In the secondary school I attended and graduated from over three decades ago, has the same Microscope is still in use, the beakers and prisms are scratched and cracked from repeated use, water no longer run from the faucets. Chemistry experiments looked like some voodoo ritual, with students running to fetch water from buckets and contributing funds to buy sulphuric acid from the streets. In some places, the facilities are not there any anymore. I attended my secondary school inter house sports last year and I was ashamed. Games like hurdles, hockey or games requiring any form of equipment are no longer listed because they do not have the equipment. Sports for most schools now means track events only. Lack of maintenance is the open sore of our nation, it festers for everyone to see. The culture of maintenance and renovation is vestigial. Usually, the pomp and ceremony ends the day a school building or any structure is commissioned after which every other thing about the structure is promptly forgotten. The structure falls into disrepair in a few years without any maintenance or renovation. How can a student from Iyanfoworogi secondary school in rural Nigeria with these built in disadvantages compete with a student from the elite Grange in Ikeja or Day Waterman in Abeokuta? What performance outcomes do we expect from a student who does not have access to a one tenth of what he or she needs to excel? This is the story of how our journey into miseducation started.

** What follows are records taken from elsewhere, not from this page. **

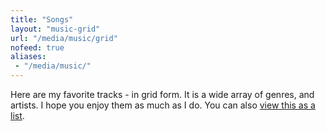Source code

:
 ```yaml
---
title: "Songs"
layout: "music-grid"
url: "/media/music/grid"
nofeed: true
aliases:
 - "/media/music/"
---
```


Here are my favorite tracks - in grid form. It is a wide array of genres, and artists. I hope you enjoy them as much as I do. You can also [view this as a list](/media/music/).
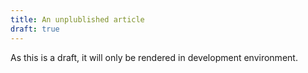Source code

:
 ```yaml
---
title: An unplublished article
draft: true
---
```


As this is a draft, it will only be rendered in development environment.
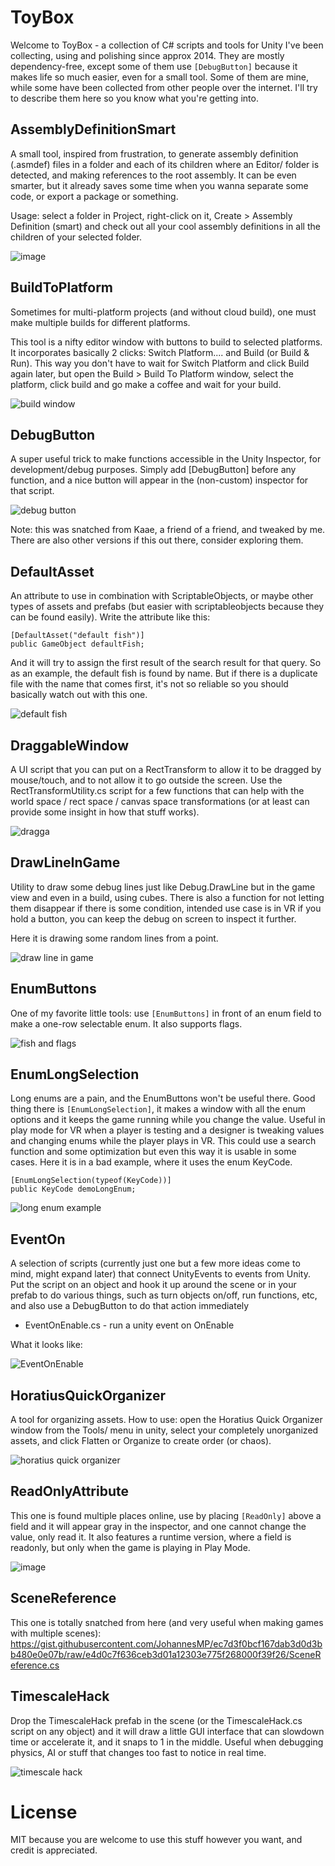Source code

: # ToyBox

Welcome to ToyBox - a collection of C# scripts and tools for Unity I've been collecting, using and polishing since approx 2014. They are mostly dependency-free, except some of them use `[DebugButton]` because it makes life so much easier, even for a small tool. Some of them are mine, while some have been collected from other people over the internet. I'll try to describe them here so you know what you're getting into. 

## AssemblyDefinitionSmart

A small tool, inspired from frustration, to generate assembly definition (.asmdef) files in a folder and each of its children where an Editor/ folder is detected, and making references to the root assembly. It can be even smarter, but it already saves some time when you wanna separate some code, or export a package or something.

Usage: select a folder in Project, right-click on it, Create > Assembly Definition (smart) and check out all your cool assembly definitions in all the children of your selected folder.

![image](https://user-images.githubusercontent.com/5824753/110971811-9e896880-835b-11eb-8aa4-e13db92bcc26.png)

## BuildToPlatform

Sometimes for multi-platform projects (and without cloud build), one must make multiple builds for different platforms.

This tool is a nifty editor window with buttons to build to selected platforms. It incorporates basically 2 clicks: Switch Platform.... and Build (or Build & Run). This way you don't have to wait for Switch Platform and click Build again later, but open the Build > Build To Platform window, select the platform, click build and go make a coffee and wait for your build.

![build window](https://user-images.githubusercontent.com/5824753/110971766-903b4c80-835b-11eb-859a-4b7a62f6e853.png)

## DebugButton

A super useful trick to make functions accessible in the Unity Inspector, for development/debug purposes. Simply add [DebugButton] before any function, and a nice button will appear in the (non-custom) inspector for that script. 

![debug button](https://user-images.githubusercontent.com/5824753/110955469-edc69d80-8349-11eb-9247-7e2b23077246.png)

Note: this was snatched from Kaae, a friend of a friend, and tweaked by me. There are also other versions if this out there, consider exploring them.

## DefaultAsset

An attribute to use in combination with ScriptableObjects, or maybe other types of assets and prefabs (but easier with scriptableobjects because they can be found easily). Write the attribute like this: 
```
[DefaultAsset("default fish")]
public GameObject defaultFish;
```
And it will try to assign the first result of the search result for that query. So as an example, the default fish is found by name. But if there is a duplicate file with the name that comes first, it's not so reliable so you should basically watch out with this one.

![default fish](https://user-images.githubusercontent.com/5824753/110957986-79d9c480-834c-11eb-85c5-27d4774c27ab.png)

## DraggableWindow

A UI script that you can put on a RectTransform to allow it to be dragged by mouse/touch, and to not allow it to go outside the screen. Use the RectTransformUtility.cs script for a few functions that can help with the world space / rect space / canvas space transformations (or at least can provide some insight in how that stuff works).

![dragga](https://user-images.githubusercontent.com/5824753/110972293-20799180-835c-11eb-8bec-ed0444a57426.gif)

## DrawLineInGame

Utility to draw some debug lines just like Debug.DrawLine but in the game view and even in a build, using cubes.
There is also a function for not letting them disappear if there is some condition, intended use case is in VR if you hold a button, you can keep the debug on screen to inspect it further.

Here it is drawing some random lines from a point.

![draw line in game](https://user-images.githubusercontent.com/5824753/110961790-79dbc380-8350-11eb-8f08-78ced3a3ec26.gif)

## EnumButtons

One of my favorite little tools: use `[EnumButtons]` in front of an enum field to make a one-row selectable enum. It also supports flags.

![fish and flags](https://user-images.githubusercontent.com/5824753/110964197-3afb3d00-8353-11eb-9611-714b69b2b8fb.gif)

## EnumLongSelection

Long enums are a pain, and the EnumButtons won't be useful there. Good thing there is `[EnumLongSelection]`, it makes a window with all the enum options and it keeps the game running while you change the value. Useful in play mode for VR when a player is testing and a designer is tweaking values and changing enums while the player plays in VR. This could use a search function and some optimization but even this way it is usable in some cases. Here it is in a bad example, where it uses the enum KeyCode.

```
[EnumLongSelection(typeof(KeyCode))]
public KeyCode demoLongEnum;
```

![long enum example](https://user-images.githubusercontent.com/5824753/110966817-fb822000-8355-11eb-8864-b24c8e690751.gif)

## EventOn

A selection of scripts (currently just one but a few more ideas come to mind, might expand later) that connect UnityEvents to events from Unity. Put the script on an object and hook it up around the scene or in your prefab to do various things, such as turn objects on/off, run functions, etc, and also use a DebugButton to do that action immediately
- EventOnEnable.cs - run a unity event on OnEnable

What it looks like:

![EventOnEnable](https://user-images.githubusercontent.com/5824753/110969569-1dc96d00-8359-11eb-860c-61853f96b3eb.png)

## HoratiusQuickOrganizer

A tool for organizing assets. How to use: open the Horatius Quick Organizer window from the Tools/ menu in unity, select your completely unorganized assets, and click Flatten or Organize to create order (or chaos).

![horatius quick organizer](https://user-images.githubusercontent.com/5824753/110971528-48b4c080-835b-11eb-99a7-899ec45554db.gif)

## ReadOnlyAttribute

This one is found multiple places online, use by placing `[ReadOnly]` above a field and it will appear gray in the inspector, and one cannot change the value, only read it. It also features a runtime version, where a field is readonly, but only when the game is playing in Play Mode.

![image](https://user-images.githubusercontent.com/5824753/110972922-da70fd80-835c-11eb-8c4b-d06824c111b6.png)

## SceneReference

This one is totally snatched from here (and very useful when making games with multiple scenes): https://gist.githubusercontent.com/JohannesMP/ec7d3f0bcf167dab3d0d3bb480e0e07b/raw/e4d0c7f636ceb3d01a12303e775f268000f39f26/SceneReference.cs

## TimescaleHack

Drop the TimescaleHack prefab in the scene (or the TimescaleHack.cs script on any object) and it will draw a little GUI interface that can slowdown time or accelerate it, and it snaps to 1 in the middle. Useful when debugging physics, AI or stuff that changes too fast to notice in real time.

![timescale hack](https://user-images.githubusercontent.com/5824753/110973648-cc6fac80-835d-11eb-8537-f986c7356647.png)

##

# License
MIT because you are welcome to use this stuff however you want, and credit is appreciated.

We are a nation held hostage by greed and avarice. A nation ruled and led by psychopaths whose only ambition is to loot us prostrate. The decline in education started with my generation, got progressively worse and no one cares. Instead, custodians of our trust set out to profit from it by establishing their own schools. Currently, affluent Nigerians can access world class primary education for their wards within and outside Nigeria, the poor can't unfortunately. The obligate parasites we have as leaders have decimated the system. Access to good education has become stratified by socio-economic class. No matter how brilliant you are in today's Nigeria, if your mum sells pepper, you will receive pepper sellers education. If you father taps crude illegally, has an oil block or steals our joint patrimony by virtue of his position of trust, you will be educated in the best traditions. No one gives gifted children of the poor any glance. No one cares who falls through the cracks. Aren't we all falling through the cracks one way or another? As it is in today's Nigeria, children in elite private schools can compete anywhere in the world. At what cost? It's like don't ask, don't tell. At these schools, early childhood education costs about N1.5m a year. Elite private secondary schools where two children share a single washing machine among other conveniences costs about N4.5million a year. These schools are privately funded with first class infrastructure. Their students have excellent diction, are well read, enjoy a healthy mix of academic and co-curricular activities, travel to exotic places for field trips and excursions and are generally taught to international standards. Most of these schools have their students sit for international examinations and they excel easily. WASC, NECO OR JAMB are considered alternatives. How many people can afford these schools exorbitant tuition? Why should the dichotomy be so huge? What hope for the poor? The same country that breeds these well heeled youngsters who score high on SAT also bred University graduates who cannot write passable English for lack of good foundation, training, opportunity, ethics and role models in that order.  Even by our ingrained execrable standards, education has fallen. In the concluding part, I will present the stark statistics of increasing poor student performance and my recommendations. We are sitting on our hands as the dumbing of Nigeria unfolds.